What is expected >> From the listing below, copy only the lines from the line that contains "(of first order)" to the line that contains "(Method of characteristics)", counting those two lines as part of the copy.

Supplied material >>
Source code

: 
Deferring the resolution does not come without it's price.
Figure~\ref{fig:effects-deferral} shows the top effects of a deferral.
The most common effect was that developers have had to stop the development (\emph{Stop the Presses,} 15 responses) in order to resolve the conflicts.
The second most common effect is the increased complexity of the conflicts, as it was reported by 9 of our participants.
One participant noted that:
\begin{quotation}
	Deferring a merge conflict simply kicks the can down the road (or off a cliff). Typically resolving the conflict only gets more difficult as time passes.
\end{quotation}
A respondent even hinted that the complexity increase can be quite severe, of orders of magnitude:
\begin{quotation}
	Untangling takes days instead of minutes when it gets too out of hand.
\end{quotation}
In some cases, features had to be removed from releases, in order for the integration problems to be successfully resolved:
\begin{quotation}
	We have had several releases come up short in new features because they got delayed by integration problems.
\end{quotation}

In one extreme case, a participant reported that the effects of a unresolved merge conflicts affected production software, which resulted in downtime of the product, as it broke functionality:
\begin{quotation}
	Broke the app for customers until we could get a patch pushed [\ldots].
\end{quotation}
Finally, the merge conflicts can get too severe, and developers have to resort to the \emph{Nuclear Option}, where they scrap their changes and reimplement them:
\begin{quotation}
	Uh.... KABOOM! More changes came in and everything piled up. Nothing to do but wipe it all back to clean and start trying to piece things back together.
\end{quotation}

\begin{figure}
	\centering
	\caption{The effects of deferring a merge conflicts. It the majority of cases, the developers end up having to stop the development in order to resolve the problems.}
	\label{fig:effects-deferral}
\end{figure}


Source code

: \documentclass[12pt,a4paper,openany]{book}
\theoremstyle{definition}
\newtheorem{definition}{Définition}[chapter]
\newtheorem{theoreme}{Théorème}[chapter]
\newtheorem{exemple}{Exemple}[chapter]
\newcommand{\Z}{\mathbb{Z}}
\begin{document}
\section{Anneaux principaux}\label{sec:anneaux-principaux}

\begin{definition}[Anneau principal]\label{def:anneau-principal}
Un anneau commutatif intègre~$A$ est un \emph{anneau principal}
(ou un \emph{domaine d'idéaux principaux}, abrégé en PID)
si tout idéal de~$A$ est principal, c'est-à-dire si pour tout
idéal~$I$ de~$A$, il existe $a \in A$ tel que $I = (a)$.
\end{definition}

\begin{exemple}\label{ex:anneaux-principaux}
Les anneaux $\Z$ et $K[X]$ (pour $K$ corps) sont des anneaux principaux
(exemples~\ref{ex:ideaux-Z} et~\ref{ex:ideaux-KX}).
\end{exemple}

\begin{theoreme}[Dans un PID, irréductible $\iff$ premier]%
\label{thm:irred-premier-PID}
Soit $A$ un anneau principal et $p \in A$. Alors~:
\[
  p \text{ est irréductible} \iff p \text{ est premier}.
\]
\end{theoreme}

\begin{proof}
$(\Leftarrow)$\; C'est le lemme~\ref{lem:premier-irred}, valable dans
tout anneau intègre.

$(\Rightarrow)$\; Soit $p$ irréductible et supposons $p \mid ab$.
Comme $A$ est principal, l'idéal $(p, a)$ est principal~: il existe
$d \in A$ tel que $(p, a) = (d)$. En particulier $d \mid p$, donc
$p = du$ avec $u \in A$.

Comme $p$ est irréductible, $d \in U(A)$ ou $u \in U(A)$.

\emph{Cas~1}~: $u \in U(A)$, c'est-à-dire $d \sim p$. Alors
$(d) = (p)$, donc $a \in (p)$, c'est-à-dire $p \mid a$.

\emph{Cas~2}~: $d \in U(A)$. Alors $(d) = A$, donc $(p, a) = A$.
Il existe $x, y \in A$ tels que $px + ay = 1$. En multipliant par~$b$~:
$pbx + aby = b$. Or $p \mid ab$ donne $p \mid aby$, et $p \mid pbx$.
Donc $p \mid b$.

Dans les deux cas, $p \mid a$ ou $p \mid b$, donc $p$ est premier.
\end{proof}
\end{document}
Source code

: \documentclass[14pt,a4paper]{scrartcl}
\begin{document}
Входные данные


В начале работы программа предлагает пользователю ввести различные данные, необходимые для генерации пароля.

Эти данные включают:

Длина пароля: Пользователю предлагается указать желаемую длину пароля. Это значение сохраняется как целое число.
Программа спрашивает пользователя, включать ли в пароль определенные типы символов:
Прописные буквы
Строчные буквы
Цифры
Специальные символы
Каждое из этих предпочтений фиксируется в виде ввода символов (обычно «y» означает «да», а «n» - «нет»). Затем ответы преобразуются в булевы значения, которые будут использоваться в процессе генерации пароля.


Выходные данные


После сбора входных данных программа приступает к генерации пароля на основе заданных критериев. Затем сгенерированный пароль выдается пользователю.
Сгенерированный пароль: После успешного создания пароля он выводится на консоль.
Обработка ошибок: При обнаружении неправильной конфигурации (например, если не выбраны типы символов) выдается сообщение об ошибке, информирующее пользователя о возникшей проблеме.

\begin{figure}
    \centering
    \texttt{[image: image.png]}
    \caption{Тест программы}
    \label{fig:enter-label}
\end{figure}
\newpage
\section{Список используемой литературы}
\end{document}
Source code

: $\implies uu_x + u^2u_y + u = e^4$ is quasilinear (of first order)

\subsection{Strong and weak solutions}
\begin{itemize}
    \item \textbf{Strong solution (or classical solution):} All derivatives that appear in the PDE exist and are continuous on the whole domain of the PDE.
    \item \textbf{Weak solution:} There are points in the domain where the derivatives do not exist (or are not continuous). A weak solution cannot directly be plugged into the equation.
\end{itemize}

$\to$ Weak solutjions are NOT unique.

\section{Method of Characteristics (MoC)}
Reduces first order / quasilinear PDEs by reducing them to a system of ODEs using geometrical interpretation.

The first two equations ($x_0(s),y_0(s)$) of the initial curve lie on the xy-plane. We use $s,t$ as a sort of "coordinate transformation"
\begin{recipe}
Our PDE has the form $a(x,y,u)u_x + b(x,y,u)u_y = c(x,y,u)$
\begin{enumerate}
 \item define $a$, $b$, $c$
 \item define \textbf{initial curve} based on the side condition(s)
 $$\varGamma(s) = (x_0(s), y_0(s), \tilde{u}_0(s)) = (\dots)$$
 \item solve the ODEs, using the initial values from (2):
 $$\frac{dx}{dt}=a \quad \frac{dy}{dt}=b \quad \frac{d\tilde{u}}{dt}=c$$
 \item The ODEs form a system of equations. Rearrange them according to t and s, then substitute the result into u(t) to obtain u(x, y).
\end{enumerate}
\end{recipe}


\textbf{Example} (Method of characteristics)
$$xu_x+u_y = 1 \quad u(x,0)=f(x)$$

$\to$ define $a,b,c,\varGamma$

Response box >>
: $\implies uu_x + u^2u_y + u = e^4$ is quasilinear (of first order)

\subsection{Strong and weak solutions}
\begin{itemize}
    \item \textbf{Strong solution (or classical solution):} All derivatives that appear in the PDE exist and are continuous on the whole domain of the PDE.
    \item \textbf{Weak solution:} There are points in the domain where the derivatives do not exist (or are not continuous). A weak solution cannot directly be plugged into the equation.
\end{itemize}

$\to$ Weak solutjions are NOT unique.

\section{Method of Characteristics (MoC)}
Reduces first order / quasilinear PDEs by reducing them to a system of ODEs using geometrical interpretation.

The first two equations ($x_0(s),y_0(s)$) of the initial curve lie on the xy-plane. We use $s,t$ as a sort of "coordinate transformation"
\begin{recipe}
Our PDE has the form $a(x,y,u)u_x + b(x,y,u)u_y = c(x,y,u)$
\begin{enumerate}
 \item define $a$, $b$, $c$
 \item define \textbf{initial curve} based on the side condition(s)
 $$\varGamma(s) = (x_0(s), y_0(s), \tilde{u}_0(s)) = (\dots)$$
 \item solve the ODEs, using the initial values from (2):
 $$\frac{dx}{dt}=a \quad \frac{dy}{dt}=b \quad \frac{d\tilde{u}}{dt}=c$$
 \item The ODEs form a system of equations. Rearrange them according to t and s, then substitute the result into u(t) to obtain u(x, y).
\end{enumerate}
\end{recipe}


\textbf{Example} (Method of characteristics)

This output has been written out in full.